What to produce: Please write out every line of the material, leaving out any picture.

Recorded information:
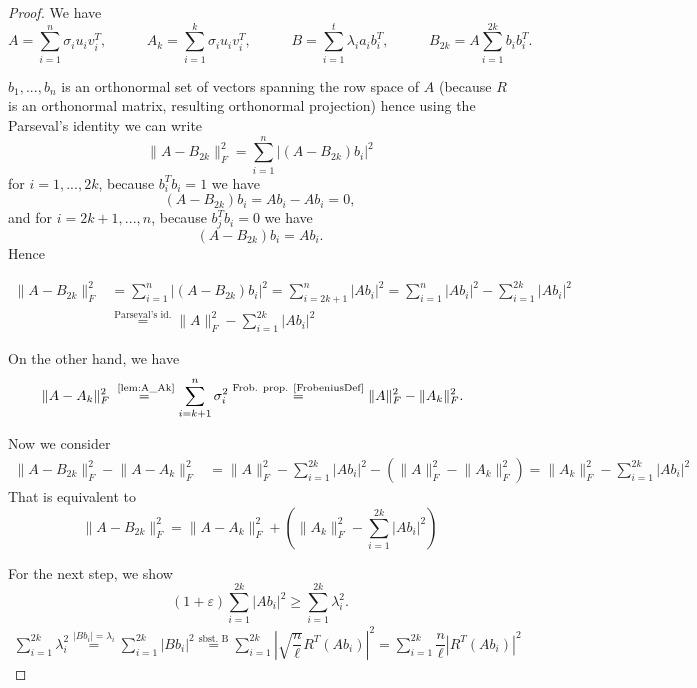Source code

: \documentclass[a4paper,11pt,DIV=15]{scrartcl} %
\renewcommand{\epsilon}{\varepsilon}
\theoremstyle{plain}
\theoremstyle{definition}
\begin{document}
\begin{proof}
We have 
\[
A = \sum_{i=1}^n \sigma_i u_i v_i^T, \,\,\,\,\,\,\,\,\,\,\,\,\,\,\,\,\,A_k = \sum_{i=1}^k \sigma_i u_i v_i^T,  \,\,\,\,\,\,\,\,\,\,\,\,\,\,\,\,\, B=\sum_{i=1}^t \lambda_i a_i b_i^T,\,\,\,\,\,\,\,\,\,\,\,\,\,\,\,\,\, B_{2k} = A \sum_{i=1}^{2k} b_ib_i^T.
\]


$b_1,...,b_n$ is an orthonormal set of vectors spanning the row space of $A$ (because $R$ is an orthonormal matrix, resulting orthonormal projection) hence using the Parseval's identity we can write
\[
 \lVert A - B_{2k} \rVert_F^2 = \sum_{i=1}^n |(A - B_{2k})b_i|^2
\]
for $i = 1,...,2k$, because $b_i^Tb_i = 1$ we have
\[
(A - B_{2k})b_i = Ab_i - Ab_i = 0,
\]
and for  $i = 2k+1,...,n$, because $b_j^Tb_i = 0$ we have
\[
(A - B_{2k})b_i = Ab_i.
\]
Hence

\begin{align*}
    \lVert A - B_{2k} \rVert_F^2 &= \sum_{i=1}^n |(A - B_{2k})b_i|^2 = \sum_{i=2k+1}^n |A b_i|^2 = \sum_{i=1}^n |A b_i|^2 - \sum_{i=1}^{2k} |A b_i|^2\\
    &\overset{\text{Parseval's id.}}{=} \lVert A \rVert_F^2 - \sum_{i=1}^{2k} |A b_i|^2 
\end{align*}

On the other hand, we have
\begin{align*}
 \lVert A - A_k \rVert_F^2 &\overset{\text{ \cref{lem:A_Ak}}}{=} \sum_{i=k+1}^n \sigma_i^2  \overset{\text{Frob. prop. \cite{FrobeniusDef}}}{=}  \lVert A \rVert_F^2 - \lVert A_k \rVert_F^2. 
\end{align*}

Now we consider 
\begin{align*}
   \lVert A - B_{2k} \rVert_F^2 - \lVert A - A_k \rVert_F^2 &= \lVert A \rVert_F^2 - \sum_{i=1}^{2k} |A b_i|^2  - (\lVert A \rVert_F^2 - \lVert A_k \rVert_F^2) = \lVert A_k \rVert_F^2 - \sum_{i=1}^{2k} |A b_i|^2
\end{align*}
That is equivalent to
\begin{equation}
   \lVert A - B_{2k} \rVert_F^2 = \lVert A - A_k \rVert_F^2 + (\lVert A_k \rVert_F^2 - \sum_{i=1}^{2k} |A b_i|^2)  \label{eq:A} 
\end{equation}



For the next step, we show
\[
(1+\epsilon) \sum_{i=1}^{2k} |A b_i|^2 \geq \sum_{i=1}^{2k} \lambda_i^2.
\]
\begin{align*}
    \sum_{i=1}^{2k} \lambda_i^2 \overset{|Bb_i| = \lambda_i}{=}\sum_{i=1}^{2k}|Bb_i|^2 
    \overset{\text{sbst. B}}{=} \sum_{i=1}^{2k} | \sqrt{\dfrac{n}{\ell}} R^T (Ab_i)|^2
    = \sum_{i=1}^{2k} \dfrac{n}{\ell}| R^T (Ab_i)|^2
\end{align*}


\end{proof}
\end{document}
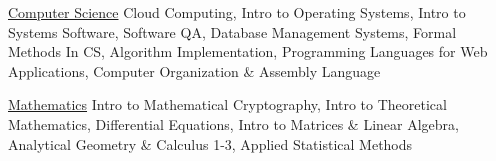 
\vspace{-1.5mm}
\begin{cvskills}

  \vspace{1mm}

  \cvskill
    {\href{https://cs.pitt.edu/}{Computer Science}} %
    {Cloud Computing, Intro to Operating Systems, Intro to Systems Software, Software QA,\newline \vspace{0.5mm} Database Management Systems, Formal Methods In CS, Algorithm Implementation,\newline \vspace{0.5mm} Programming Languages for Web Applications, Computer Organization \& Assembly Language} %

   \cvskill
    {\href{https://www.mathematics.pitt.edu/}{Mathematics}} %
	{Intro to Mathematical Cryptography, Intro to Theoretical Mathematics, Differential Equations,\newline \vspace{0.5mm} Intro to Matrices \& Linear Algebra, Analytical Geometry \& Calculus 1-3, Applied Statistical Methods} %


\end{cvskills}
\vspace{-0.5mm}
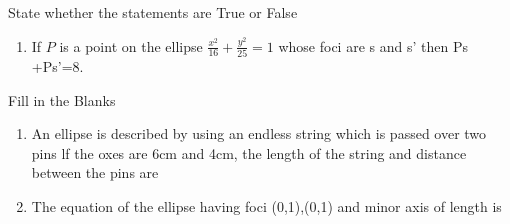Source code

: State whether the statements are True or False 
\begin{enumerate}[label=\thesection.\arabic*,ref=\thesection.\theenumi,resume*]
\item If ${P}$ is a point on the ellipse $\frac{x^2}{16}+\frac{y^2}{25}=1$ whose foci  are s and s' then Ps +Ps'=8.
\end{enumerate}
Fill in the Blanks
\begin{enumerate}[label=\thesection.\arabic*,ref=\thesection.\theenumi,resume*]
\item An ellipse is described by using an endless string which is passed over two pins lf the oxes are 6cm and 4cm, the length of the string and distance between the pins are  \makebox[1cm]{\hrulefill}             
\item The equation of the ellipse having foci (0,1),(0,1) and minor axis of length is \makebox[1cm]{\hrulefill}                
\end{enumerate}
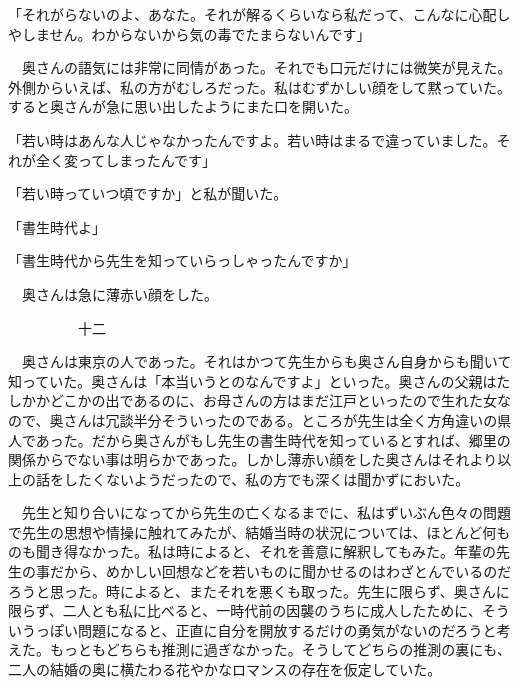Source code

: \documentclass[a4j,onecolumn]{tarticle}
\begin{document}
「それがらないのよ、\hbox{}あなた。\hbox{}それが解るくらいなら私だって、\hbox{}こんなに心配しやしません。\hbox{}わからないから気の毒でたまらないんです」\par{}
　奥さんの語気には非常に同情があった。\hbox{}それでも口元だけには微笑が見えた。\hbox{}外側からいえば、\hbox{}私の方がむしろだった。\hbox{}私はむずかしい顔をして黙っていた。\hbox{}すると奥さんが急に思い出したようにまた口を開いた。\hbox{}\par{}
「若い時はあんな人じゃなかったんですよ。\hbox{}若い時はまるで違っていました。\hbox{}それが全く変ってしまったんです」\par{}
「若い時っていつ頃ですか」と私が聞いた。\hbox{}\par{}
「書生時代よ」\par{}
「書生時代から先生を知っていらっしゃったんですか」\par{}
　奥さんは急に薄赤い顔をした。\hbox{}\par{}\par{}　　　　　十二
\par{}
　奥さんは東京の人であった。\hbox{}それはかつて先生からも奥さん自身からも聞いて知っていた。\hbox{}奥さんは「本当いうとのなんですよ」といった。\hbox{}奥さんの父親はたしかかどこかの出であるのに、\hbox{}お母さんの方はまだ江戸といったので生れた女なので、\hbox{}奥さんは冗談半分そういったのである。\hbox{}ところが先生は全く方角違いの県人であった。\hbox{}だから奥さんがもし先生の書生時代を知っているとすれば、\hbox{}郷里の関係からでない事は明らかであった。\hbox{}しかし薄赤い顔をした奥さんはそれより以上の話をしたくないようだったので、\hbox{}私の方でも深くは聞かずにおいた。\hbox{}\par{}
　先生と知り合いになってから先生の亡くなるまでに、\hbox{}私はずいぶん色々の問題で先生の思想や情操に触れてみたが、\hbox{}結婚当時の状況については、\hbox{}ほとんど何ものも聞き得なかった。\hbox{}私は時によると、\hbox{}それを善意に解釈してもみた。\hbox{}年輩の先生の事だから、\hbox{}めかしい回想などを若いものに聞かせるのはわざとんでいるのだろうと思った。\hbox{}時によると、\hbox{}またそれを悪くも取った。\hbox{}先生に限らず、\hbox{}奥さんに限らず、\hbox{}二人とも私に比べると、\hbox{}一時代前の因襲のうちに成人したために、\hbox{}そういうっぽい問題になると、\hbox{}正直に自分を開放するだけの勇気がないのだろうと考えた。\hbox{}もっともどちらも推測に過ぎなかった。\hbox{}そうしてどちらの推測の裏にも、\hbox{}二人の結婚の奥に横たわる花やかなロマンスの存在を仮定していた。\hbox{}\par{}
\end{document}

Answer box:
Source code

: \documentclass[a4paper,11pt,DIV=15]{scrartcl} %
\renewcommand{\epsilon}{\varepsilon}
\theoremstyle{plain}
\theoremstyle{definition}
\begin{document}
\begin{proof}
We have 
\[
A = \sum_{i=1}^n \sigma_i u_i v_i^T, \,\,\,\,\,\,\,\,\,\,\,\,\,\,\,\,\,A_k = \sum_{i=1}^k \sigma_i u_i v_i^T,  \,\,\,\,\,\,\,\,\,\,\,\,\,\,\,\,\, B=\sum_{i=1}^t \lambda_i a_i b_i^T,\,\,\,\,\,\,\,\,\,\,\,\,\,\,\,\,\, B_{2k} = A \sum_{i=1}^{2k} b_ib_i^T.
\]


$b_1,...,b_n$ is an orthonormal set of vectors spanning the row space of $A$ (because $R$ is an orthonormal matrix, resulting orthonormal projection) hence using the Parseval's identity we can write
\[
 \lVert A - B_{2k} \rVert_F^2 = \sum_{i=1}^n |(A - B_{2k})b_i|^2
\]
for $i = 1,...,2k$, because $b_i^Tb_i = 1$ we have
\[
(A - B_{2k})b_i = Ab_i - Ab_i = 0,
\]
and for  $i = 2k+1,...,n$, because $b_j^Tb_i = 0$ we have
\[
(A - B_{2k})b_i = Ab_i.
\]
Hence

\begin{align*}
    \lVert A - B_{2k} \rVert_F^2 &= \sum_{i=1}^n |(A - B_{2k})b_i|^2 = \sum_{i=2k+1}^n |A b_i|^2 = \sum_{i=1}^n |A b_i|^2 - \sum_{i=1}^{2k} |A b_i|^2\\
    &\overset{\text{Parseval's id.}}{=} \lVert A \rVert_F^2 - \sum_{i=1}^{2k} |A b_i|^2 
\end{align*}

On the other hand, we have
\begin{align*}
 \lVert A - A_k \rVert_F^2 &\overset{\text{ \cref{lem:A_Ak}}}{=} \sum_{i=k+1}^n \sigma_i^2  \overset{\text{Frob. prop. \cite{FrobeniusDef}}}{=}  \lVert A \rVert_F^2 - \lVert A_k \rVert_F^2. 
\end{align*}

Now we consider 
\begin{align*}
   \lVert A - B_{2k} \rVert_F^2 - \lVert A - A_k \rVert_F^2 &= \lVert A \rVert_F^2 - \sum_{i=1}^{2k} |A b_i|^2  - (\lVert A \rVert_F^2 - \lVert A_k \rVert_F^2) = \lVert A_k \rVert_F^2 - \sum_{i=1}^{2k} |A b_i|^2
\end{align*}
That is equivalent to
\begin{equation}
   \lVert A - B_{2k} \rVert_F^2 = \lVert A - A_k \rVert_F^2 + (\lVert A_k \rVert_F^2 - \sum_{i=1}^{2k} |A b_i|^2)  \label{eq:A} 
\end{equation}



For the next step, we show
\[
(1+\epsilon) \sum_{i=1}^{2k} |A b_i|^2 \geq \sum_{i=1}^{2k} \lambda_i^2.
\]
\begin{align*}
    \sum_{i=1}^{2k} \lambda_i^2 \overset{|Bb_i| = \lambda_i}{=}\sum_{i=1}^{2k}|Bb_i|^2 
    \overset{\text{sbst. B}}{=} \sum_{i=1}^{2k} | \sqrt{\dfrac{n}{\ell}} R^T (Ab_i)|^2
    = \sum_{i=1}^{2k} \dfrac{n}{\ell}| R^T (Ab_i)|^2
\end{align*}


\end{proof}
\end{document}
\vspace{-1.5mm}
\begin{cvskills}

  \vspace{1mm}

  \cvskill
    {\href{https://cs.pitt.edu/}{Computer Science}} %
    {Cloud Computing, Intro to Operating Systems, Intro to Systems Software, Software QA,\newline \vspace{0.5mm} Database Management Systems, Formal Methods In CS, Algorithm Implementation,\newline \vspace{0.5mm} Programming Languages for Web Applications, Computer Organization \& Assembly Language} %

   \cvskill
    {\href{https://www.mathematics.pitt.edu/}{Mathematics}} %
	{Intro to Mathematical Cryptography, Intro to Theoretical Mathematics, Differential Equations,\newline \vspace{0.5mm} Intro to Matrices \& Linear Algebra, Analytical Geometry \& Calculus 1-3, Applied Statistical Methods} %


\end{cvskills}
\vspace{-0.5mm}
Source code

: State whether the statements are True or False 
\begin{enumerate}[label=\thesection.\arabic*,ref=\thesection.\theenumi,resume*]
\item If ${P}$ is a point on the ellipse $\frac{x^2}{16}+\frac{y^2}{25}=1$ whose foci  are s and s' then Ps +Ps'=8.
\end{enumerate}
Fill in the Blanks
\begin{enumerate}[label=\thesection.\arabic*,ref=\thesection.\theenumi,resume*]
\item An ellipse is described by using an endless string which is passed over two pins lf the oxes are 6cm and 4cm, the length of the string and distance between the pins are  \makebox[1cm]{\hrulefill}             
\item The equation of the ellipse having foci (0,1),(0,1) and minor axis of length is \makebox[1cm]{\hrulefill}                
\end{enumerate}
Source code

: \documentclass[a4j,onecolumn]{tarticle}
\begin{document}
「それがらないのよ、\hbox{}あなた。\hbox{}それが解るくらいなら私だって、\hbox{}こんなに心配しやしません。\hbox{}わからないから気の毒でたまらないんです」\par{}
　奥さんの語気には非常に同情があった。\hbox{}それでも口元だけには微笑が見えた。\hbox{}外側からいえば、\hbox{}私の方がむしろだった。\hbox{}私はむずかしい顔をして黙っていた。\hbox{}すると奥さんが急に思い出したようにまた口を開いた。\hbox{}\par{}
「若い時はあんな人じゃなかったんですよ。\hbox{}若い時はまるで違っていました。\hbox{}それが全く変ってしまったんです」\par{}
「若い時っていつ頃ですか」と私が聞いた。\hbox{}\par{}
「書生時代よ」\par{}
「書生時代から先生を知っていらっしゃったんですか」\par{}
　奥さんは急に薄赤い顔をした。\hbox{}\par{}\par{}　　　　　十二
\par{}
　奥さんは東京の人であった。\hbox{}それはかつて先生からも奥さん自身からも聞いて知っていた。\hbox{}奥さんは「本当いうとのなんですよ」といった。\hbox{}奥さんの父親はたしかかどこかの出であるのに、\hbox{}お母さんの方はまだ江戸といったので生れた女なので、\hbox{}奥さんは冗談半分そういったのである。\hbox{}ところが先生は全く方角違いの県人であった。\hbox{}だから奥さんがもし先生の書生時代を知っているとすれば、\hbox{}郷里の関係からでない事は明らかであった。\hbox{}しかし薄赤い顔をした奥さんはそれより以上の話をしたくないようだったので、\hbox{}私の方でも深くは聞かずにおいた。\hbox{}\par{}
　先生と知り合いになってから先生の亡くなるまでに、\hbox{}私はずいぶん色々の問題で先生の思想や情操に触れてみたが、\hbox{}結婚当時の状況については、\hbox{}ほとんど何ものも聞き得なかった。\hbox{}私は時によると、\hbox{}それを善意に解釈してもみた。\hbox{}年輩の先生の事だから、\hbox{}めかしい回想などを若いものに聞かせるのはわざとんでいるのだろうと思った。\hbox{}時によると、\hbox{}またそれを悪くも取った。\hbox{}先生に限らず、\hbox{}奥さんに限らず、\hbox{}二人とも私に比べると、\hbox{}一時代前の因襲のうちに成人したために、\hbox{}そういうっぽい問題になると、\hbox{}正直に自分を開放するだけの勇気がないのだろうと考えた。\hbox{}もっともどちらも推測に過ぎなかった。\hbox{}そうしてどちらの推測の裏にも、\hbox{}二人の結婚の奥に横たわる花やかなロマンスの存在を仮定していた。\hbox{}\par{}
\end{document}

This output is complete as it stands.